Une décision étrangère doit être passée en force de chose jugée pour pouvoir produire des effets sur la procédure de divorce en cours devant le juge français. Les mesures provisoires prises antérieurement à la date à laquelle ladite décision est passée en force de chose jugée ne sont pas privées d’efficacité.

Une décision est dotée de la force de chose jugée lorsque le jugement ne peut plus faire l’objet d’un recours suspensif (C. pr. civ., art. 504). Telle doit être la qualité de la décision étrangère pour produire des effets sur la procédure de divorce française. Une procédure de divorce présentant des éléments d’extranéité est en effet susceptible d’être perturbée par l’existence d’une décision étrangère rendue entre les mêmes parties dans le cadre d’un même litige. La question se pose dès lors des conditions de sa reconnaissance en France et de l’étendue de sa perturbation sur l’instance en cours.

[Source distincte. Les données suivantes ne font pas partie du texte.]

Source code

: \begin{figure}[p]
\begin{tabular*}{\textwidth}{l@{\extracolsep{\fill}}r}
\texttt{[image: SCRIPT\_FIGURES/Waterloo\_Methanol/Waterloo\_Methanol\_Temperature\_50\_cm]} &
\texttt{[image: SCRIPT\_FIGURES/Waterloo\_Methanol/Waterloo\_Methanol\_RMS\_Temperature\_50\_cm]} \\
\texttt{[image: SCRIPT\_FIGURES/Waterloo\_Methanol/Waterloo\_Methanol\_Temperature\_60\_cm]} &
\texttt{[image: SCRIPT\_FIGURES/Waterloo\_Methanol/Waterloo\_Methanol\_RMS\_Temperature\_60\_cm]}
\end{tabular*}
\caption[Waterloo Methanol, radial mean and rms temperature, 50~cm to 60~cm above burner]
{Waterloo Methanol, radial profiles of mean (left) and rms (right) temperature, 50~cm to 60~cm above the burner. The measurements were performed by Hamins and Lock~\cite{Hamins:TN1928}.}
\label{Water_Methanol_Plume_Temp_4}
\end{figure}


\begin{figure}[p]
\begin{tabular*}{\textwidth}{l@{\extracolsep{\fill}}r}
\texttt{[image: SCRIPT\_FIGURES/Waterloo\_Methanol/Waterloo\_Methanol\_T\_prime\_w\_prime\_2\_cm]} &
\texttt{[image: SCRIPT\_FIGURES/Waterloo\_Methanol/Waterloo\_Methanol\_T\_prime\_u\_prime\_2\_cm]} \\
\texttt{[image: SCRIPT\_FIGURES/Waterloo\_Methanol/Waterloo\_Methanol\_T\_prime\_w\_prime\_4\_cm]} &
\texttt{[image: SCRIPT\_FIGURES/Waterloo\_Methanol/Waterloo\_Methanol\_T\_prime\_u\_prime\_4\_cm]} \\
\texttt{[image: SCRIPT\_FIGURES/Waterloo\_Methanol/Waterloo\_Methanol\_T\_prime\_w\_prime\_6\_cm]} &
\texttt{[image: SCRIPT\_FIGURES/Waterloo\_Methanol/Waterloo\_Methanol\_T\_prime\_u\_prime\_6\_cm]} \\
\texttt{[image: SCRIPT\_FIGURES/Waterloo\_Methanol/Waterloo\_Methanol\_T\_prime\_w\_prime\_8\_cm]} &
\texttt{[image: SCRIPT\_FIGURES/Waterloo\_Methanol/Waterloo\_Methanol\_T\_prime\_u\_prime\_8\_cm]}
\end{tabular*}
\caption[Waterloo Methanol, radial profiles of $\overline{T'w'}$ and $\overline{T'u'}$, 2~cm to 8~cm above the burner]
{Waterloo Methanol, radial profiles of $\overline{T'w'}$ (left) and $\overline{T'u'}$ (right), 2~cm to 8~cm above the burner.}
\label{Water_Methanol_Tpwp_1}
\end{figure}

L’arrêt de la première chambre civile du 21 mai 2025 intervient dans le contexte de plusieurs procédures introduites par un couple résidant aux États-Unis durant leur mariage. Une première demande en divorce avait notamment été déposée par l’épouse devant les juridictions californiennes par requête du 28 septembre 2018. Le divorce est prononcé le 8 avril 2022 et une attestation de non-appel est dressée par le greffier de la Cour supérieure de Californie le 30 juin 2022. Dans le même temps, une nouvelle demande en divorce est déposée par l’épouse le 17 janvier 2019, devant les juridictions françaises et une ordonnance de non-conciliation est prononcée le 17 juin de la même année. Cette dernière autorise les époux à introduire l’instance en divorce et prévoit diverses mesures provisoires relatives à la résidence des enfants et au versement d’une pension alimentaire. L’époux fait appel de cette ordonnance et invoque le jugement californien rendu le 8 avril 2022, lequel prononçait la dissolution du lien marital. Par un arrêt du 4 avril 2023, la Cour d’appel de Colmar déclare le jugement californien régulier et reconnu de plein droit en France, dit sans objet la demande en divorce portée devant le juge français et affirme que l’ordonnance de non-conciliation n’est plus applicable depuis le 30 juin 2022. D’autres procédures parallèles ont été initiées par le couple.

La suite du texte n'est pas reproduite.